→ Task to complete
Repeat the entries exactly but omit the pictures.

*** Opening Material for this exercise ***

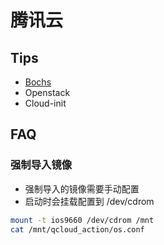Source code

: # 腾讯云

## Tips
* [Bochs](https://zh.wikipedia.org/zh-hans/Bochs)
* Openstack
* Cloud-init

## FAQ
### 强制导入镜像
* 强制导入的镜像需要手动配置
* 启动时会挂载配置到 /dev/cdrom

```bash
mount -t ios9660 /dev/cdrom /mnt
cat /mnt/qcloud_action/os.conf
```


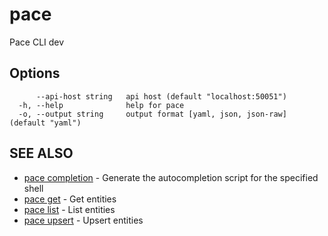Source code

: # pace

Pace CLI dev

## Options

```
      --api-host string   api host (default "localhost:50051")
  -h, --help              help for pace
  -o, --output string     output format [yaml, json, json-raw] (default "yaml")
```

## SEE ALSO

* [pace completion](pace\_completion/) - Generate the autocompletion script for the specified shell
* [pace get](pace\_get/) - Get entities
* [pace list](pace\_list/) - List entities
* [pace upsert](pace\_upsert/) - Upsert entities

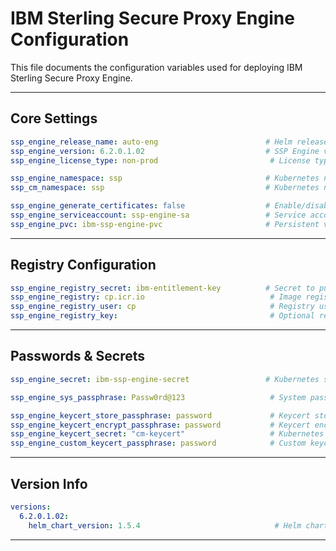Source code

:# IBM Sterling Secure Proxy Engine Configuration

This file documents the configuration variables used for deploying IBM Sterling Secure Proxy Engine.

---

##    Core Settings 

```yaml
ssp_engine_release_name: auto-eng                        # Helm release name for SSP Engine deployment
ssp_engine_version: 6.2.0.1.02                           # SSP Engine version
ssp_engine_license_type: non-prod                         # License type: prod, non-prod, etc.

ssp_engine_namespace: ssp                                # Kubernetes namespace for SSP Engine
ssp_cm_namespace: ssp                                    # Kubernetes namespace for SSP CM (related)

ssp_engine_generate_certificates: false                  # Enable/disable automatic cert generation
ssp_engine_serviceaccount: ssp-engine-sa                 # Service account for SSP Engine
ssp_engine_pvc: ibm-ssp-engine-pvc                       # Persistent volume claim for SSP Engine
```

---

##    Registry Configuration 

```yaml
ssp_engine_registry_secret: ibm-entitlement-key          # Secret to pull container images
ssp_engine_registry: cp.icr.io                            # Image registry URL
ssp_engine_registry_user: cp                              # Registry username
ssp_engine_registry_key:                                  # Optional registry key, leave empty if not used
```

---

##    Passwords & Secrets 

```yaml
ssp_engine_secret: ibm-ssp-engine-secret                 # Kubernetes secret for SSP Engine sensitive data

ssp_engine_sys_passphrase: Passw0rd@123                   # System passphrase

ssp_engine_keycert_store_passphrase: password             # Keycert store passphrase
ssp_engine_keycert_encrypt_passphrase: password           # Keycert encryption passphrase
ssp_engine_keycert_secret: "cm-keycert"                   # Kubernetes secret containing keycert data
ssp_engine_custom_keycert_passphrase: password            # Custom keycert passphrase
```

---

##    Version Info 

```yaml
versions:
  6.2.0.1.02:
    helm_chart_version: 1.5.4                              # Helm chart version for this SSP Engine version
```

---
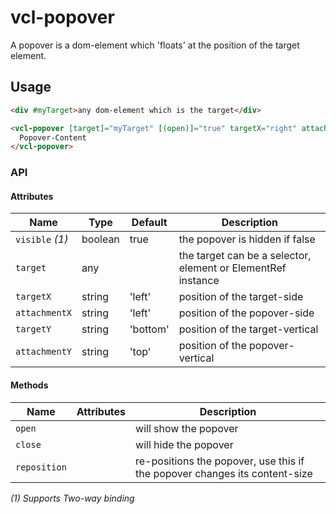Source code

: # vcl-popover

A popover is a dom-element which 'floats' at the position of the target element.

## Usage

```html
<div #myTarget>any dom-element which is the target</div>

<vcl-popover [target]="myTarget" [(open)]="true" targetX="right" attachmentX="left" targetY="top" attachmentY="top">
  Popover-Content
</vcl-popover>
```

### API

#### Attributes

Name             | Type    | Default  | Description
---------------- | ------- | -------- | --------------------------------
`visible` _(1)_  | boolean | true     | the popover is hidden if false
`target `        | any     |          | the target can be a selector, element or ElementRef instance
`targetX`        | string  | 'left'   | position of the target-side
`attachmentX`    | string  | 'left'   | position of the popover-side
`targetY`        | string  | 'bottom' | position of the target-vertical
`attachmentY`    | string  | 'top'    | position of the popover-vertical

#### Methods

Name         | Attributes | Description
------------ | ---------- | --------------------------------------------------------------------------
`open`       |            | will show the popover
`close`      |            | will hide the popover
`reposition` |            | re-positions the popover, use this if the popover changes its content-size

_(1) Supports Two-way binding_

*** Closing Material for this exercise ***

→ Response to the exercise
Source code

: # 腾讯云

## Tips
* [Bochs](https://zh.wikipedia.org/zh-hans/Bochs)
* Openstack
* Cloud-init

## FAQ
### 强制导入镜像
* 强制导入的镜像需要手动配置
* 启动时会挂载配置到 /dev/cdrom

```bash
mount -t ios9660 /dev/cdrom /mnt
cat /mnt/qcloud_action/os.conf
```


Source code

: # pace

Pace CLI dev

## Options

```
      --api-host string   api host (default "localhost:50051")
  -h, --help              help for pace
  -o, --output string     output format [yaml, json, json-raw] (default "yaml")
```

## SEE ALSO

* [pace completion](pace\_completion/) - Generate the autocompletion script for the specified shell
* [pace get](pace\_get/) - Get entities
* [pace list](pace\_list/) - List entities
* [pace upsert](pace\_upsert/) - Upsert entities

Source code

:# IBM Sterling Secure Proxy Engine Configuration

This file documents the configuration variables used for deploying IBM Sterling Secure Proxy Engine.

---

##    Core Settings 

```yaml
ssp_engine_release_name: auto-eng                        # Helm release name for SSP Engine deployment
ssp_engine_version: 6.2.0.1.02                           # SSP Engine version
ssp_engine_license_type: non-prod                         # License type: prod, non-prod, etc.

ssp_engine_namespace: ssp                                # Kubernetes namespace for SSP Engine
ssp_cm_namespace: ssp                                    # Kubernetes namespace for SSP CM (related)

ssp_engine_generate_certificates: false                  # Enable/disable automatic cert generation
ssp_engine_serviceaccount: ssp-engine-sa                 # Service account for SSP Engine
ssp_engine_pvc: ibm-ssp-engine-pvc                       # Persistent volume claim for SSP Engine
```

---

##    Registry Configuration 

```yaml
ssp_engine_registry_secret: ibm-entitlement-key          # Secret to pull container images
ssp_engine_registry: cp.icr.io                            # Image registry URL
ssp_engine_registry_user: cp                              # Registry username
ssp_engine_registry_key:                                  # Optional registry key, leave empty if not used
```

---

##    Passwords & Secrets 

```yaml
ssp_engine_secret: ibm-ssp-engine-secret                 # Kubernetes secret for SSP Engine sensitive data

ssp_engine_sys_passphrase: Passw0rd@123                   # System passphrase

ssp_engine_keycert_store_passphrase: password             # Keycert store passphrase
ssp_engine_keycert_encrypt_passphrase: password           # Keycert encryption passphrase
ssp_engine_keycert_secret: "cm-keycert"                   # Kubernetes secret containing keycert data
ssp_engine_custom_keycert_passphrase: password            # Custom keycert passphrase
```

---

##    Version Info 

```yaml
versions:
  6.2.0.1.02:
    helm_chart_version: 1.5.4                              # Helm chart version for this SSP Engine version
```

---
Source code

: # vcl-popover

A popover is a dom-element which 'floats' at the position of the target element.

## Usage

```html
<div #myTarget>any dom-element which is the target</div>

<vcl-popover [target]="myTarget" [(open)]="true" targetX="right" attachmentX="left" targetY="top" attachmentY="top">
  Popover-Content
</vcl-popover>
```

### API

#### Attributes

Name             | Type    | Default  | Description
---------------- | ------- | -------- | --------------------------------
`visible` _(1)_  | boolean | true     | the popover is hidden if false
`target `        | any     |          | the target can be a selector, element or ElementRef instance
`targetX`        | string  | 'left'   | position of the target-side
`attachmentX`    | string  | 'left'   | position of the popover-side
`targetY`        | string  | 'bottom' | position of the target-vertical
`attachmentY`    | string  | 'top'    | position of the popover-vertical

#### Methods

Name         | Attributes | Description
------------ | ---------- | --------------------------------------------------------------------------
`open`       |            | will show the popover
`close`      |            | will hide the popover
`reposition` |            | re-positions the popover, use this if the popover changes its content-size

_(1) Supports Two-way binding_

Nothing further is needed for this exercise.